Dynamic development environments with WeStage

The Platform team at WeTransfer maintains the infrastructure underlying products loved by millions of users. We platformers also provide other engineers with tools to leverage the platform: we make it our responsibility that they can deliver their work confidently. Inspired by Heroku Preview Applications and Netlify Deploy Previews, we recently decided to up our own development workflow game.
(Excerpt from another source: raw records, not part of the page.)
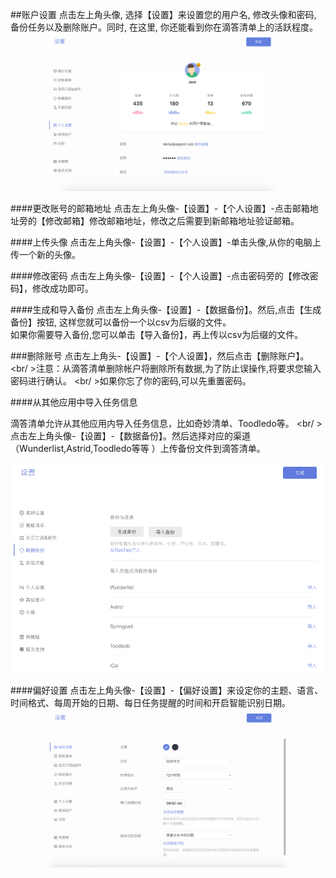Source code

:##账户设置
点击左上角头像, 选择【设置】来设置您的用户名, 修改头像和密码, 备份任务以及删除账户。同时, 在这里, 你还能看到你在滴答清单上的活跃程度。
![](个人设置.png)

####更改账号的邮箱地址
点击左上角头像-【设置】-【个人设置】-点击邮箱地址旁的【修改邮箱】修改邮箱地址，修改之后需要到新邮箱地址验证邮箱。

####上传头像
点击左上角头像-【设置】-【个人设置】-单击头像,从你的电脑上传一个新的头像。

####修改密码
点击左上角头像-【设置】-【个人设置】-点击密码旁的【修改密码】，修改成功即可。

####生成和导入备份
点击左上角头像-【设置】-【数据备份】。然后,点击【生成备份】按钮, 这样您就可以备份一个以csv为后缀的文件。
<br >如果你需要导入备份,您可以单击【导入备份】，再上传以csv为后缀的文件。

###删除账号
点击左上角头-【设置】-【个人设置】，然后点击【删除账户】。
<br/ >注意：从滴答清单删除帐户将删除所有数据,为了防止误操作,将要求您输入密码进行确认。
<br/ >如果你忘了你的密码,可以先重置密码。

####从其他应用中导入任务信息

滴答清单允许从其他应用内导入任务信息，比如奇妙清单、Toodledo等。
<br/ >点击左上角头像-【设置】-【数据备份】。然后选择对应的渠道（Wunderlist,Astrid,Toodledo等等 ）上传备份文件到滴答清单。

![](../images/images_web2.0/backup.png)

####偏好设置
点击左上角头像-【设置】-【偏好设置】来设定你的主题、语言、时间格式、每周开始的日期、每日任务提醒的时间和开启智能识别日期。
![](偏好设置.png)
We've developed WeStage, a service that automatically deploys a live preview of proposed changes for any application's codebase: it shortens the feedback loop during code reviews and keeps developers in their flow. This is how we designed and delivered WeStage during the last quarter.

An opportunity

The infrastructure that hosts all our products is conventionally partitioned in three environments: production, staging (where release candidates are deployed before reaching production), and development (where less stable workloads can run).

Our stack has also evolved along a conventional arc: from VMs to containers to Kubernetes, where we currently host about 50 microservices and going up. The latest modernization wave (early 2018) started with us Dockerizing our RoR monolith: this opened the door to creating dynamically-provisioned, isolated development stacks, where developers could independently push a Docker image of their working branch and share their environment with other colleagues to test and get feedback.

Developers themselves provisioned this environment with the use of Terraform specs for AWS resources replicating the production environment, namely: a set of 5 EC2 instances (each running a part of the monolith), an Elastic Load Balancer, an RDS MySQL instance, an ElastiCache instance, and a CloudFront distribution

Development environments gave engineers a powerful tool to improve their development workflow, but their architecture remained lacking in a few ways:

  • Each engineer had a single stack, limiting its use to testing one code branch at a time
  • Using this environment involved the maintenance of all its infrastructural components, making it slow to use and burdensome (Terraform is not the technology developers are the most comfortable with, nor should it be)
  • Development environments weren't free to provision, making them financially wasteful for the little traffic they handled

Each of those shortcomings presented an opportunity to improve the internal platform. We gave ourselves the task to make development environments:

  • More flexible, allowing simultaneously preview multiple proposed changes
  • Faster, by leveraging the existing infrastructure
  • Cheaper!

Since development environments are part of engineers' every day, any incremental improvement would compound for each one benefiting from them. We put ourselves in their shoes and pondered what the perfect development environment would feel like.

Effortless UX

Striving for operational excellence isn't synonymous with thinking about infrastructure all the time. For software engineers, developing new features, iterating on them, and submitting them for review is a time when, more often than not, operations are noise rather than signal: we'd rather focus on a code editor, the comments on our code, and a running instance where proposed changes are visible and testable.

On the contrary, the existing development environment made developers constantly switch context and deal with shell scripts and Terraform (and obscure errors coming out of them 😱).

For every product, we follow a delivery workflow centered around Pull Requests (PR): proposed changes to an application are submitted for review on GitHub before merging them upstream for release to staging and production environments. Could the deployment of an ephemeral instance of the application be seamlessly integrated into this established workflow?

Here's how we picture an ideal developer experience:

1. I develop a cool feature for the application collect , on a code branch called cool-feature, and open a PR over the main branch.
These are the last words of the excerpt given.